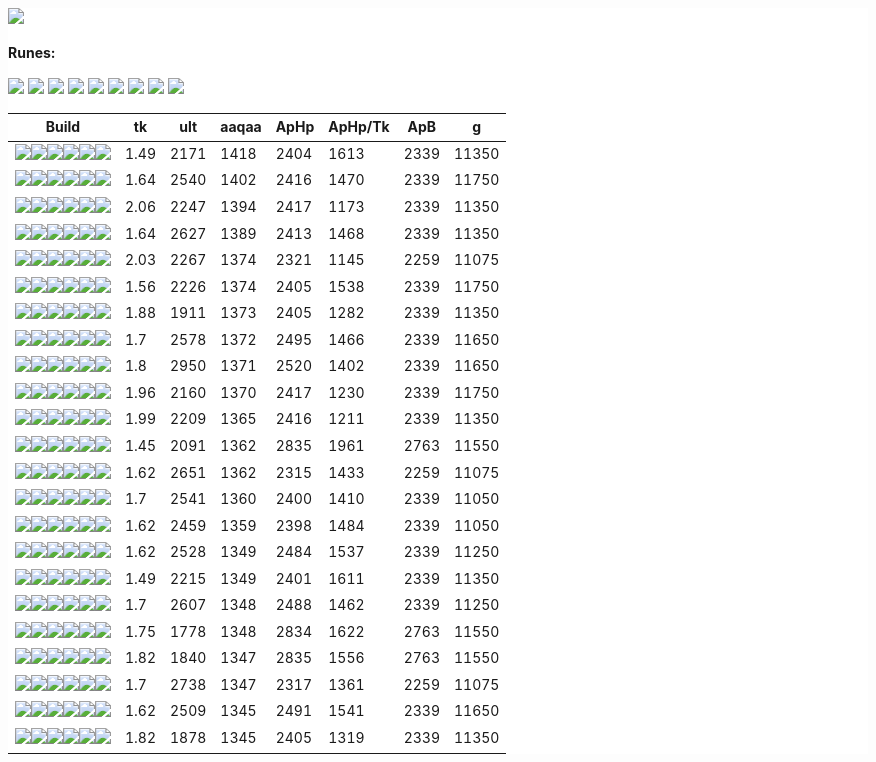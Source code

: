 



![](/StatMods/StatModsArmorIcon.png)



**Runes:**


![](/Styles/Precision/PressTheAttack/PressTheAttack.png)
![](/Styles/Precision/Overheal.png)
![](/Styles/Precision/LegendAlacrity/LegendAlacrity.png)
![](/Styles/Precision/CutDown/CutDown.png)
![](/Styles/Sorcery/AbsoluteFocus/AbsoluteFocus.png)
![](/Styles/Sorcery/GatheringStorm/GatheringStorm.png)
![](/StatMods/StatModsAttackSpeedIcon.png)
![](/StatMods/StatModsAdaptiveForceIcon.png)
![](/StatMods/StatModsArmorIcon.png)





 Build |tk|ult|aaqaa|ApHp|ApHp/Tk|ApB|g
-|-|-|-|-|-|-|-
![](/item/3153.png)![](/item/3033.png)![](/item/6672.png)![](/item/1001.png)![](/item/1055.png)![](/item/1038.png)|1.49|2171|1418|2404|1613|2339|11350
![](/item/3153.png)![](/item/3033.png)![](/item/3031.png)![](/item/1001.png)![](/item/1055.png)![](/item/1038.png)|1.64|2540|1402|2416|1470|2339|11750
![](/item/3153.png)![](/item/3033.png)![](/item/3095.png)![](/item/1001.png)![](/item/1055.png)![](/item/1038.png)|2.06|2247|1394|2417|1173|2339|11350
![](/item/3153.png)![](/item/3033.png)![](/item/6676.png)![](/item/1001.png)![](/item/1055.png)![](/item/1038.png)|1.64|2627|1389|2413|1468|2339|11350
![](/item/6672.png)![](/item/3095.png)![](/item/3033.png)![](/item/1001.png)![](/item/1053.png)![](/item/1037.png)|2.03|2267|1374|2321|1145|2259|11075
![](/item/3153.png)![](/item/3095.png)![](/item/3031.png)![](/item/1001.png)![](/item/1055.png)![](/item/1038.png)|1.56|2226|1374|2405|1538|2339|11750
![](/item/3153.png)![](/item/6672.png)![](/item/3095.png)![](/item/1001.png)![](/item/1055.png)![](/item/1038.png)|1.88|1911|1373|2405|1282|2339|11350
![](/item/3095.png)![](/item/3031.png)![](/item/3072.png)![](/item/1001.png)![](/item/1055.png)![](/item/1038.png)|1.7|2578|1372|2495|1466|2339|11650
![](/item/3031.png)![](/item/3033.png)![](/item/3072.png)![](/item/1001.png)![](/item/1055.png)![](/item/1038.png)|1.8|2950|1371|2520|1402|2339|11650
![](/item/3153.png)![](/item/6672.png)![](/item/3031.png)![](/item/1001.png)![](/item/1055.png)![](/item/1038.png)|1.96|2160|1370|2417|1230|2339|11750
![](/item/3153.png)![](/item/3033.png)![](/item/3087.png)![](/item/1001.png)![](/item/1055.png)![](/item/1038.png)|1.99|2209|1365|2416|1211|2339|11350
![](/item/3153.png)![](/item/3033.png)![](/item/3091.png)![](/item/1001.png)![](/item/1055.png)![](/item/1038.png)|1.45|2091|1362|2835|1961|2763|11550
![](/item/6672.png)![](/item/3033.png)![](/item/6676.png)![](/item/1001.png)![](/item/1053.png)![](/item/1037.png)|1.62|2651|1362|2315|1433|2259|11075
![](/item/3095.png)![](/item/3031.png)![](/item/3033.png)![](/item/1001.png)![](/item/1053.png)![](/item/1055.png)|1.7|2541|1360|2400|1410|2339|11050
![](/item/6672.png)![](/item/3031.png)![](/item/3033.png)![](/item/1001.png)![](/item/1053.png)![](/item/1055.png)|1.62|2459|1359|2398|1484|2339|11050
![](/item/6672.png)![](/item/3072.png)![](/item/3033.png)![](/item/1001.png)![](/item/1055.png)![](/item/1038.png)|1.62|2528|1349|2484|1537|2339|11250
![](/item/3153.png)![](/item/6672.png)![](/item/6676.png)![](/item/1001.png)![](/item/1055.png)![](/item/1038.png)|1.49|2215|1349|2401|1611|2339|11350
![](/item/3095.png)![](/item/3072.png)![](/item/3033.png)![](/item/1001.png)![](/item/1055.png)![](/item/1038.png)|1.7|2607|1348|2488|1462|2339|11250
![](/item/3153.png)![](/item/6672.png)![](/item/3091.png)![](/item/1001.png)![](/item/1055.png)![](/item/1038.png)|1.75|1778|1348|2834|1622|2763|11550
![](/item/3153.png)![](/item/3095.png)![](/item/3091.png)![](/item/1001.png)![](/item/1055.png)![](/item/1038.png)|1.82|1840|1347|2835|1556|2763|11550
![](/item/3095.png)![](/item/3033.png)![](/item/6676.png)![](/item/1001.png)![](/item/1053.png)![](/item/1037.png)|1.7|2738|1347|2317|1361|2259|11075
![](/item/6672.png)![](/item/3031.png)![](/item/3072.png)![](/item/1001.png)![](/item/1055.png)![](/item/1038.png)|1.62|2509|1345|2491|1541|2339|11650
![](/item/3153.png)![](/item/6672.png)![](/item/3087.png)![](/item/1001.png)![](/item/1055.png)![](/item/1038.png)|1.82|1878|1345|2405|1319|2339|11350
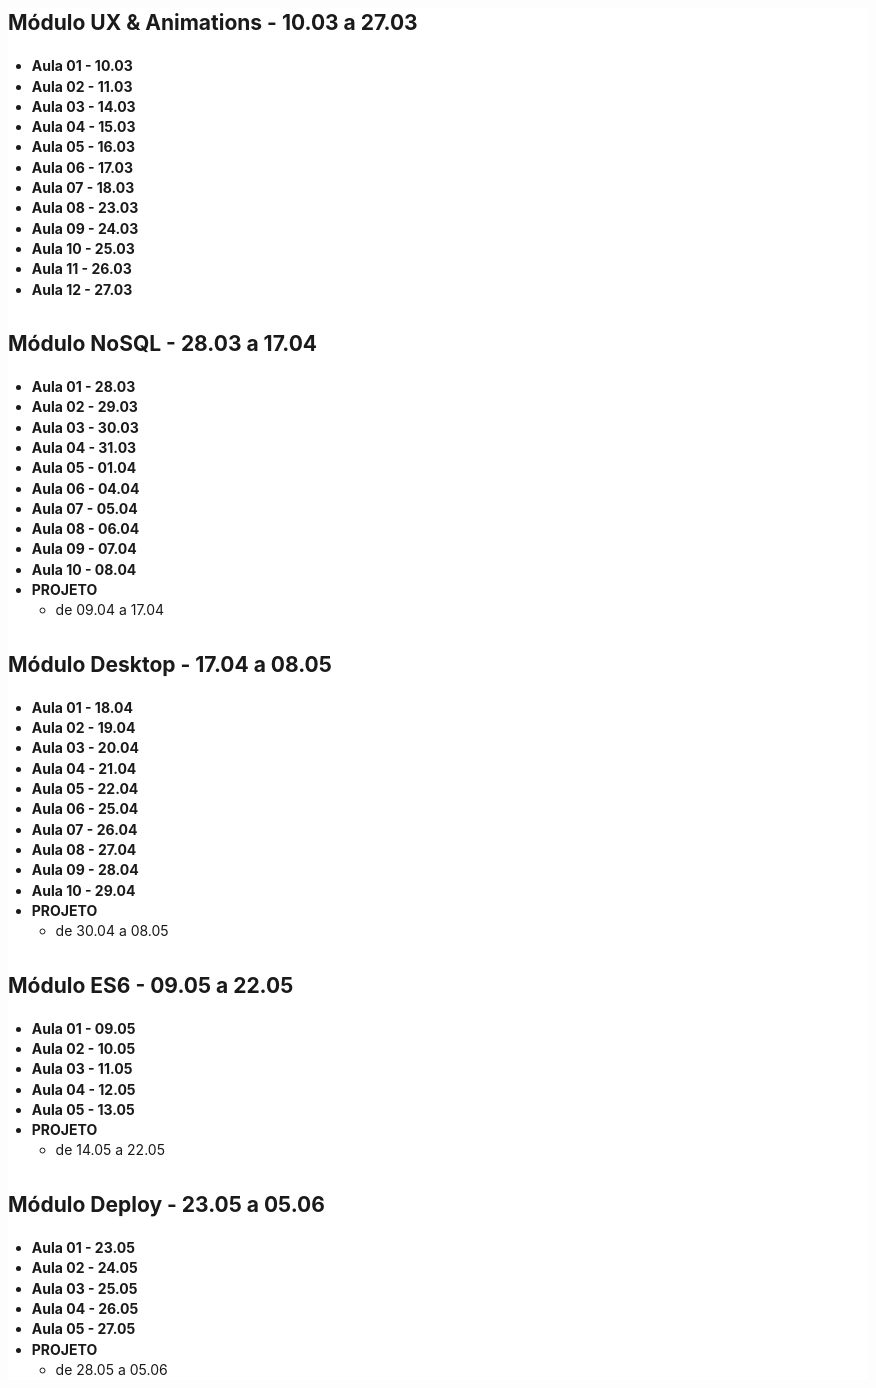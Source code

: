 ##  Módulo UX & Animations - 10.03 a 27.03
- **Aula 01 - 10.03**
- **Aula 02 - 11.03**
- **Aula 03 - 14.03**
- **Aula 04 - 15.03**
- **Aula 05 - 16.03**
- **Aula 06 - 17.03**
- **Aula 07 - 18.03**
- **Aula 08 - 23.03**
- **Aula 09 - 24.03**
- **Aula 10 - 25.03**
- **Aula 11 - 26.03**
- **Aula 12 - 27.03**


##  Módulo NoSQL - 28.03 a 17.04
- **Aula 01 - 28.03**
- **Aula 02 - 29.03**
- **Aula 03 - 30.03**
- **Aula 04 - 31.03**
- **Aula 05 - 01.04**
- **Aula 06 - 04.04**
- **Aula 07 - 05.04**
- **Aula 08 - 06.04**
- **Aula 09 - 07.04**
- **Aula 10 - 08.04**
- **PROJETO**
	+ de 09.04 a 17.04

##  Módulo Desktop - 17.04 a 08.05
- **Aula 01 - 18.04**
- **Aula 02 - 19.04**
- **Aula 03 - 20.04**
- **Aula 04 - 21.04**
- **Aula 05 - 22.04**
- **Aula 06 - 25.04**
- **Aula 07 - 26.04**
- **Aula 08 - 27.04**
- **Aula 09 - 28.04**
- **Aula 10 - 29.04**
- **PROJETO**
	+ de 30.04 a 08.05

##  Módulo ES6 - 09.05 a 22.05
- **Aula 01 - 09.05**
- **Aula 02 - 10.05**
- **Aula 03 - 11.05**
- **Aula 04 - 12.05**
- **Aula 05 - 13.05**
- **PROJETO**
	+ de 14.05 a 22.05

##  Módulo Deploy - 23.05 a 05.06
- **Aula 01 - 23.05**
- **Aula 02 - 24.05**
- **Aula 03 - 25.05**
- **Aula 04 - 26.05**
- **Aula 05 - 27.05**
- **PROJETO**
	+ de 28.05 a 05.06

====================

> [Your instructions] The answer must be the full listing above, copied exactly, with no pictures in it.

> [Exercise answer]
Source code

: 



![](/StatMods/StatModsArmorIcon.png)



**Runes:**


![](/Styles/Precision/PressTheAttack/PressTheAttack.png)
![](/Styles/Precision/Overheal.png)
![](/Styles/Precision/LegendAlacrity/LegendAlacrity.png)
![](/Styles/Precision/CutDown/CutDown.png)
![](/Styles/Sorcery/AbsoluteFocus/AbsoluteFocus.png)
![](/Styles/Sorcery/GatheringStorm/GatheringStorm.png)
![](/StatMods/StatModsAttackSpeedIcon.png)
![](/StatMods/StatModsAdaptiveForceIcon.png)
![](/StatMods/StatModsArmorIcon.png)





 Build |tk|ult|aaqaa|ApHp|ApHp/Tk|ApB|g
-|-|-|-|-|-|-|-
![](/item/3153.png)![](/item/3033.png)![](/item/6672.png)![](/item/1001.png)![](/item/1055.png)![](/item/1038.png)|1.49|2171|1418|2404|1613|2339|11350
![](/item/3153.png)![](/item/3033.png)![](/item/3031.png)![](/item/1001.png)![](/item/1055.png)![](/item/1038.png)|1.64|2540|1402|2416|1470|2339|11750
![](/item/3153.png)![](/item/3033.png)![](/item/3095.png)![](/item/1001.png)![](/item/1055.png)![](/item/1038.png)|2.06|2247|1394|2417|1173|2339|11350
![](/item/3153.png)![](/item/3033.png)![](/item/6676.png)![](/item/1001.png)![](/item/1055.png)![](/item/1038.png)|1.64|2627|1389|2413|1468|2339|11350
![](/item/6672.png)![](/item/3095.png)![](/item/3033.png)![](/item/1001.png)![](/item/1053.png)![](/item/1037.png)|2.03|2267|1374|2321|1145|2259|11075
![](/item/3153.png)![](/item/3095.png)![](/item/3031.png)![](/item/1001.png)![](/item/1055.png)![](/item/1038.png)|1.56|2226|1374|2405|1538|2339|11750
![](/item/3153.png)![](/item/6672.png)![](/item/3095.png)![](/item/1001.png)![](/item/1055.png)![](/item/1038.png)|1.88|1911|1373|2405|1282|2339|11350
![](/item/3095.png)![](/item/3031.png)![](/item/3072.png)![](/item/1001.png)![](/item/1055.png)![](/item/1038.png)|1.7|2578|1372|2495|1466|2339|11650
![](/item/3031.png)![](/item/3033.png)![](/item/3072.png)![](/item/1001.png)![](/item/1055.png)![](/item/1038.png)|1.8|2950|1371|2520|1402|2339|11650
![](/item/3153.png)![](/item/6672.png)![](/item/3031.png)![](/item/1001.png)![](/item/1055.png)![](/item/1038.png)|1.96|2160|1370|2417|1230|2339|11750
![](/item/3153.png)![](/item/3033.png)![](/item/3087.png)![](/item/1001.png)![](/item/1055.png)![](/item/1038.png)|1.99|2209|1365|2416|1211|2339|11350
![](/item/3153.png)![](/item/3033.png)![](/item/3091.png)![](/item/1001.png)![](/item/1055.png)![](/item/1038.png)|1.45|2091|1362|2835|1961|2763|11550
![](/item/6672.png)![](/item/3033.png)![](/item/6676.png)![](/item/1001.png)![](/item/1053.png)![](/item/1037.png)|1.62|2651|1362|2315|1433|2259|11075
![](/item/3095.png)![](/item/3031.png)![](/item/3033.png)![](/item/1001.png)![](/item/1053.png)![](/item/1055.png)|1.7|2541|1360|2400|1410|2339|11050
![](/item/6672.png)![](/item/3031.png)![](/item/3033.png)![](/item/1001.png)![](/item/1053.png)![](/item/1055.png)|1.62|2459|1359|2398|1484|2339|11050
![](/item/6672.png)![](/item/3072.png)![](/item/3033.png)![](/item/1001.png)![](/item/1055.png)![](/item/1038.png)|1.62|2528|1349|2484|1537|2339|11250
![](/item/3153.png)![](/item/6672.png)![](/item/6676.png)![](/item/1001.png)![](/item/1055.png)![](/item/1038.png)|1.49|2215|1349|2401|1611|2339|11350
![](/item/3095.png)![](/item/3072.png)![](/item/3033.png)![](/item/1001.png)![](/item/1055.png)![](/item/1038.png)|1.7|2607|1348|2488|1462|2339|11250
![](/item/3153.png)![](/item/6672.png)![](/item/3091.png)![](/item/1001.png)![](/item/1055.png)![](/item/1038.png)|1.75|1778|1348|2834|1622|2763|11550
![](/item/3153.png)![](/item/3095.png)![](/item/3091.png)![](/item/1001.png)![](/item/1055.png)![](/item/1038.png)|1.82|1840|1347|2835|1556|2763|11550
![](/item/3095.png)![](/item/3033.png)![](/item/6676.png)![](/item/1001.png)![](/item/1053.png)![](/item/1037.png)|1.7|2738|1347|2317|1361|2259|11075
![](/item/6672.png)![](/item/3031.png)![](/item/3072.png)![](/item/1001.png)![](/item/1055.png)![](/item/1038.png)|1.62|2509|1345|2491|1541|2339|11650
![](/item/3153.png)![](/item/6672.png)![](/item/3087.png)![](/item/1001.png)![](/item/1055.png)![](/item/1038.png)|1.82|1878|1345|2405|1319|2339|11350
Source code

: ##  Módulo UX & Animations - 10.03 a 27.03
- **Aula 01 - 10.03**
- **Aula 02 - 11.03**
- **Aula 03 - 14.03**
- **Aula 04 - 15.03**
- **Aula 05 - 16.03**
- **Aula 06 - 17.03**
- **Aula 07 - 18.03**
- **Aula 08 - 23.03**
- **Aula 09 - 24.03**
- **Aula 10 - 25.03**
- **Aula 11 - 26.03**
- **Aula 12 - 27.03**


##  Módulo NoSQL - 28.03 a 17.04
- **Aula 01 - 28.03**
- **Aula 02 - 29.03**
- **Aula 03 - 30.03**
- **Aula 04 - 31.03**
- **Aula 05 - 01.04**
- **Aula 06 - 04.04**
- **Aula 07 - 05.04**
- **Aula 08 - 06.04**
- **Aula 09 - 07.04**
- **Aula 10 - 08.04**
- **PROJETO**
	+ de 09.04 a 17.04

##  Módulo Desktop - 17.04 a 08.05
- **Aula 01 - 18.04**
- **Aula 02 - 19.04**
- **Aula 03 - 20.04**
- **Aula 04 - 21.04**
- **Aula 05 - 22.04**
- **Aula 06 - 25.04**
- **Aula 07 - 26.04**
- **Aula 08 - 27.04**
- **Aula 09 - 28.04**
- **Aula 10 - 29.04**
- **PROJETO**
	+ de 30.04 a 08.05

##  Módulo ES6 - 09.05 a 22.05
- **Aula 01 - 09.05**
- **Aula 02 - 10.05**
- **Aula 03 - 11.05**
- **Aula 04 - 12.05**
- **Aula 05 - 13.05**
- **PROJETO**
	+ de 14.05 a 22.05

##  Módulo Deploy - 23.05 a 05.06
- **Aula 01 - 23.05**
- **Aula 02 - 24.05**
- **Aula 03 - 25.05**
- **Aula 04 - 26.05**
- **Aula 05 - 27.05**
- **PROJETO**
	+ de 28.05 a 05.06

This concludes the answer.